Science

Amazon.com suffers far-reaching outage

Amazon.com struggled Friday to restore computers used by other major websites such as Reddit as an outage stretched beyond 24 hours.
In this screen shot of the fousquare.com website, an apology for technical difficulties is displayed. Dozens of major websites including Foursquare, Reddit and others crashed or suffered severe slowdowns after technical problems hit their hosting company, Amazon.com. ((Associated Press))

Amazon.com struggled Friday to restore computers used by other major websites such as Reddit as an outage stretched beyond 24 hours.

Though better known for selling books, DVDs and other consumer goods, Amazon also rents out space on huge computer servers that run many websites and other online services.

The problems began at an Amazon data center near Dulles Airport outside Washington early Thursday. On Friday morning, Amazon's status page said the recovery effort was making progress, but it couldn't say when all affected computers would be restored.

Most of the sites that were brought down by the outage on Thursday were back up on Friday, but news-sharing site Reddit was still in "emergency read-only mode," and smaller sites were still reporting trouble.

 

'It's a pretty vulnerable feeling. This is a really big message to us that we need to revisit our strategy ' —Josh Cochrane, Palo Alto Software

Location-sharing social network Foursquare and HootSuite, which lets users monitor Twitter and other social networks more easily, appeared to have recovered.

Many other companies that use Amazon Web Services, like Netflix Inc. and Zynga Inc., which runs Facebook games, were unscathed by the outage. Amazon has at least one other major U.S. data center that stayed up, in California.

It's not uncommon for internet services to become inaccessible due to technical problems, sometimes for hours or even days. But the outage is notable because Amazon's servers are so commonly used, meaning many sites went down at once.

Amazon, which had not responded to requests for comment, has not revealed how many companies use its internet services or how many were affected by the outage.

No one knew for sure how many people were inconvenienced, but the services affected are used by millions.

Amazon Web Services provide "cloud" or utility-style computing in which customers pay only for the computing power and storage they need, on remote computers.

Seattle-based Amazon has big plans for AWS. Although it now makes up just a few percent of the company's revenue, CEO Jeff Bezos said last year that it could eventually be as large as Amazon's retail business. Competitors include Rackspace Hosting Inc. and Microsoft Corp.'s Azure platform.

Some people consider cloud computing more reliable than conventional hosting services in which a small company might rent a handful of computers in a data center.

If one of them malfunctions, the failure can take down a website. But "clouds" like AWS use vast banks of computers. If one fails, the tasks that it performs, such as running a website or a game, can immediately be taken over by others.

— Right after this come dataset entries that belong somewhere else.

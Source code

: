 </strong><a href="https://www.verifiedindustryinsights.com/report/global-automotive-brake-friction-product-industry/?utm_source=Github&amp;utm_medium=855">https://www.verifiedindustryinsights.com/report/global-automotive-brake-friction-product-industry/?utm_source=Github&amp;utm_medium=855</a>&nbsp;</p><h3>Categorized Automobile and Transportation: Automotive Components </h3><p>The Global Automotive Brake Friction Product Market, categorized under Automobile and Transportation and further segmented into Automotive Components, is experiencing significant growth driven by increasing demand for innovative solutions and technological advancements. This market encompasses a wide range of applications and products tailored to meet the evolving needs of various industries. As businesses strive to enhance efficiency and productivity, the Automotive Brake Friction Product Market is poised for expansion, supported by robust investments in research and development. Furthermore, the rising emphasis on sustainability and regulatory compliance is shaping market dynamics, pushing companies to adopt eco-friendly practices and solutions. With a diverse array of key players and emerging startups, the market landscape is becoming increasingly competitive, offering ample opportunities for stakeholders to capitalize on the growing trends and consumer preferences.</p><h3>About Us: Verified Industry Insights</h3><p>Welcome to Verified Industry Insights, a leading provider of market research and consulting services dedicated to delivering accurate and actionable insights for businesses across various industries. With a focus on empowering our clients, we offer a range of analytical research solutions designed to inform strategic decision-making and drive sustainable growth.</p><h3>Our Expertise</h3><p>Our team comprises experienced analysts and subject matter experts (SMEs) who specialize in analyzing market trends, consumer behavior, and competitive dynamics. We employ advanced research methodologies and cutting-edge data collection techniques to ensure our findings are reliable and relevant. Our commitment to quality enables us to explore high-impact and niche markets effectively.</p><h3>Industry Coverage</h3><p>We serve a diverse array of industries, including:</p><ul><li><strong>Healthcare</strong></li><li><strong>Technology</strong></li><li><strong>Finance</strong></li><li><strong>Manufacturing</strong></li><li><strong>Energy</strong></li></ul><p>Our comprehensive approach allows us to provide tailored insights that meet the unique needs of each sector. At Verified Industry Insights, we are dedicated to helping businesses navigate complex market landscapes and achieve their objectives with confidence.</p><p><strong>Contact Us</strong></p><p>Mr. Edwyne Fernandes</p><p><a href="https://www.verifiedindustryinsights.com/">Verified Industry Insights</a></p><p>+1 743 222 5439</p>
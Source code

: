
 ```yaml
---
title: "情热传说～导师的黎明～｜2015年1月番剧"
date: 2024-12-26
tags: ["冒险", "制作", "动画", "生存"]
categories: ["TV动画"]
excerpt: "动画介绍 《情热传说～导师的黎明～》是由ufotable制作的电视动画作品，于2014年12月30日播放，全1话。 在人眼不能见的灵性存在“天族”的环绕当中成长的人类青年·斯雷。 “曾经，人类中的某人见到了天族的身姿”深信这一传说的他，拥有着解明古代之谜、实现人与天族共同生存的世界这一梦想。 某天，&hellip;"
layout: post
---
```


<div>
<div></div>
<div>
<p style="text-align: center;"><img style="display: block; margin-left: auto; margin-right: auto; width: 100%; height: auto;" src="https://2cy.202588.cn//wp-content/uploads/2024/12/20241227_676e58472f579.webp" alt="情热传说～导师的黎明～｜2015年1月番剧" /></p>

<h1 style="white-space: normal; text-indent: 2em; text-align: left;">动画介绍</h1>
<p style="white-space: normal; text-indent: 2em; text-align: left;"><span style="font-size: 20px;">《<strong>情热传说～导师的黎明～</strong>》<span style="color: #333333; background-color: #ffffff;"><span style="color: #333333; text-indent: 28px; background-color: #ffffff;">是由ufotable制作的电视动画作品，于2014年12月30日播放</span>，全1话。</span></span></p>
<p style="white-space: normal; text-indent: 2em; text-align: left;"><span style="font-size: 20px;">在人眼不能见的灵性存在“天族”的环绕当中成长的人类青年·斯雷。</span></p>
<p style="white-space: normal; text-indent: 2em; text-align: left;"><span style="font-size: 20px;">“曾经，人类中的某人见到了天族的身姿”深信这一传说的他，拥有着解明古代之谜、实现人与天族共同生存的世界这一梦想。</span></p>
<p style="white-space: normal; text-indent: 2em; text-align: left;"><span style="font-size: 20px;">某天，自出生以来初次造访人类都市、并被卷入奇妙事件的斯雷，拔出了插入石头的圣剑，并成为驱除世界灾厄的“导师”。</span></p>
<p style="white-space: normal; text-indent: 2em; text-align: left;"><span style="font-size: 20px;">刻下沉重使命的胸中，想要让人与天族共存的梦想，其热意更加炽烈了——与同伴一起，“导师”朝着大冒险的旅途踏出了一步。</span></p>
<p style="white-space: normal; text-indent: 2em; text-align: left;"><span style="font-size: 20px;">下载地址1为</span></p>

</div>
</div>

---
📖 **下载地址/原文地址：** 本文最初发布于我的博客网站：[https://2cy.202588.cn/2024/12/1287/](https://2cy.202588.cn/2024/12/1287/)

When a company needs more capacity, maybe because of a surge in visitors to its website, it only takes minutes to rent more computers from Amazon.

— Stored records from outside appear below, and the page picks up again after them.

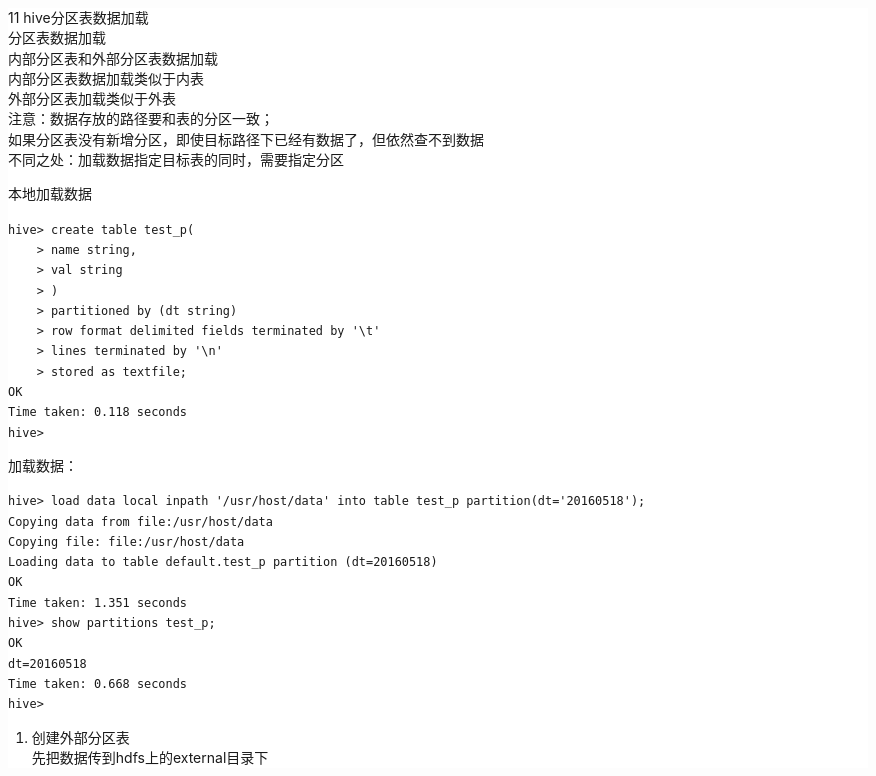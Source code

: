 <p>11 hive分区表数据加载 <br>
分区表数据加载 <br>
内部分区表和外部分区表数据加载 <br>
内部分区表数据加载类似于内表 <br>
外部分区表加载类似于外表 <br>
注意：数据存放的路径要和表的分区一致； <br>
如果分区表没有新增分区，即使目标路径下已经有数据了，但依然查不到数据 <br>
不同之处：加载数据指定目标表的同时，需要指定分区</p>

<p>本地加载数据</p>



<pre class="prettyprint"><code class=" hljs vbnet">hive&gt; create table test_p(
    &gt; name <span class="hljs-built_in">string</span>,
    &gt; val <span class="hljs-built_in">string</span>
    &gt; )
    &gt; partitioned <span class="hljs-keyword">by</span> (dt <span class="hljs-built_in">string</span>)
    &gt; row format delimited fields terminated <span class="hljs-keyword">by</span> <span class="hljs-comment">'\t' </span>
    &gt; lines terminated <span class="hljs-keyword">by</span> <span class="hljs-comment">'\n'</span>
    &gt; stored <span class="hljs-keyword">as</span> textfile;
OK
Time taken: <span class="hljs-number">0.118</span> seconds
hive&gt; </code></pre>

<p>加载数据：</p>



<pre class="prettyprint"><code class=" hljs haskell"><span class="hljs-title">hive</span>&gt; load <span class="hljs-typedef"><span class="hljs-keyword">data</span> local inpath '/usr/host/<span class="hljs-keyword">data</span>' into table test_p partition<span class="hljs-container">(<span class="hljs-title">dt</span>='20160518')</span>;</span>
<span class="hljs-type">Copying</span> <span class="hljs-typedef"><span class="hljs-keyword">data</span> from file:/usr/host/<span class="hljs-keyword">data</span></span>
<span class="hljs-type">Copying</span> file: file:/usr/host/<span class="hljs-typedef"><span class="hljs-keyword">data</span></span>
<span class="hljs-type">Loading</span> <span class="hljs-typedef"><span class="hljs-keyword">data</span> to table default.test_p partition <span class="hljs-container">(<span class="hljs-title">dt</span>=20160518)</span></span>
<span class="hljs-type">OK</span>
<span class="hljs-type">Time</span> taken: <span class="hljs-number">1.351</span> seconds
<span class="hljs-title">hive</span>&gt; show partitions test_p;
<span class="hljs-type">OK</span>
<span class="hljs-title">dt</span>=<span class="hljs-number">20160518</span>
<span class="hljs-type">Time</span> taken: <span class="hljs-number">0.668</span> seconds
<span class="hljs-title">hive</span>&gt; </code></pre>

<ol>
<li>创建外部分区表 <br>
先把数据传到hdfs上的external目录下</li>
</ol>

But cloud computing isn't immune to failure, either.

Backup system appears to have failed

Lydia Leong, an analyst for the tech research firm Gartner, said that judging by details posted on Amazon's AWS status page, a network connection failed Thursday morning, triggering an automatic recovery mechanism that then also failed.

Amazon's computers are divided into groups that are supposed to be independent of each other. If one group fails, others should stay up. And customers are encouraged to spread the computers they rent over several groups to ensure reliable service. But Thursday's problem took out many groups simultaneously.

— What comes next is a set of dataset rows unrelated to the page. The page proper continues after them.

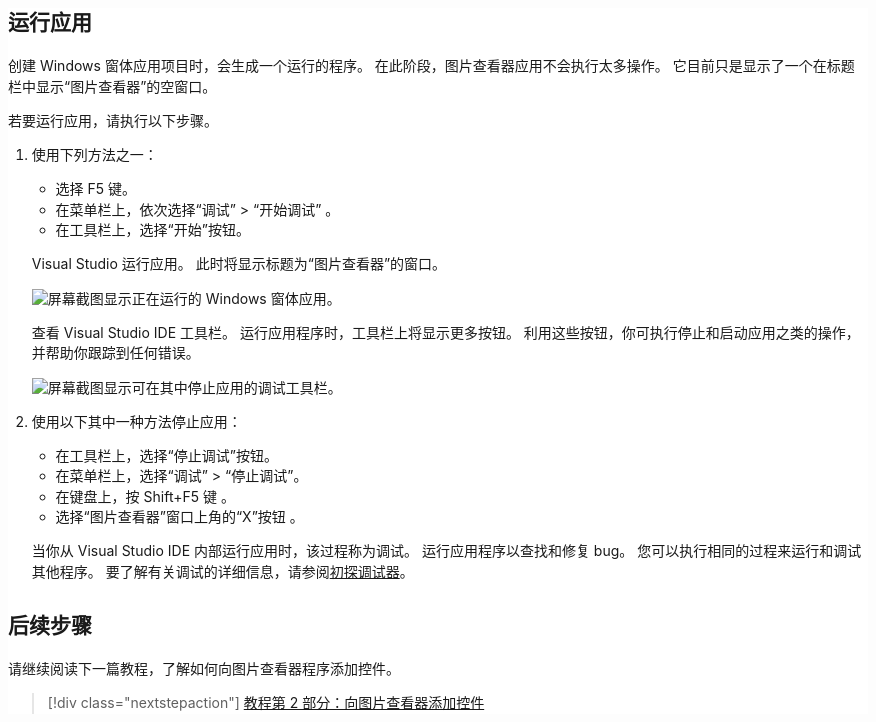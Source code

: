 ## <a name="run-your-app"></a>运行应用

创建 Windows 窗体应用项目时，会生成一个运行的程序。
在此阶段，图片查看器应用不会执行太多操作。
它目前只是显示了一个在标题栏中显示“图片查看器”的空窗口。

若要运行应用，请执行以下步骤。

1. 使用下列方法之一：

   - 选择 F5 键。
   - 在菜单栏上，依次选择“调试” > “开始调试” 。
   - 在工具栏上，选择“开始”按钮。

   Visual Studio 运行应用。 此时将显示标题为“图片查看器”的窗口。

   ![屏幕截图显示正在运行的 Windows 窗体应用。](../ide/media/tutorial-windows-forms-picture-viewer-layout/run-empty-windows-forms-app.png)

   查看 Visual Studio IDE 工具栏。
   运行应用程序时，工具栏上将显示更多按钮。
   利用这些按钮，你可执行停止和启动应用之类的操作，并帮助你跟踪到任何错误。

   ![屏幕截图显示可在其中停止应用的调试工具栏。](../ide/media/tutorial-windows-forms-picture-viewer-layout/debug-toolbar.png)

1. 使用以下其中一种方法停止应用：

   - 在工具栏上，选择“停止调试”按钮。
   - 在菜单栏上，选择“调试” > “停止调试”。
   - 在键盘上，按 Shift+F5 键 。
   - 选择“图片查看器”窗口上角的“X”按钮 。

   当你从 Visual Studio IDE 内部运行应用时，该过程称为调试。
   运行应用程序以查找和修复 bug。
   您可以执行相同的过程来运行和调试其他程序。
   要了解有关调试的详细信息，请参阅[初探调试器](../debugger/debugger-feature-tour.md)。

## <a name="next-steps"></a>后续步骤

请继续阅读下一篇教程，了解如何向图片查看器程序添加控件。
> [!div class="nextstepaction"]
> [教程第 2 部分：向图片查看器添加控件](tutorial-windows-forms-picture-viewer-controls.md)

Outages with Amazon's services are rare but not unprecedented. In 2008, several companies lost access to their own files for about two hours when one of Amazon's data centers failed. The companies included DigitalChalk Inc., which delivers multimedia training over the Web.

In general, Amazon Web Services have been more reliable and, above all, cheaper than many other hosting systems, said Josh Cochrane, vice president of product development at Palo Alto Software in Eugene, Ore.

But the firm's websites and web-based applications that create business plans were all brought down by Thursday's crash.

"It's a pretty vulnerable feeling," he said. "This is a really big message to us that we need to revisit our strategy."

That might include spreading the applications more widely over Amazon's network, so that problems at one data center won't bring down everything, he said.

Amazon engineers struggled throughout the day to rectify the problem. Leong said the problems are of a type that's not covered by Amazon's money-back guarantees.

Amazon shares rose $2.02 US, or 1.1 percent, to close Thursday at $185.89.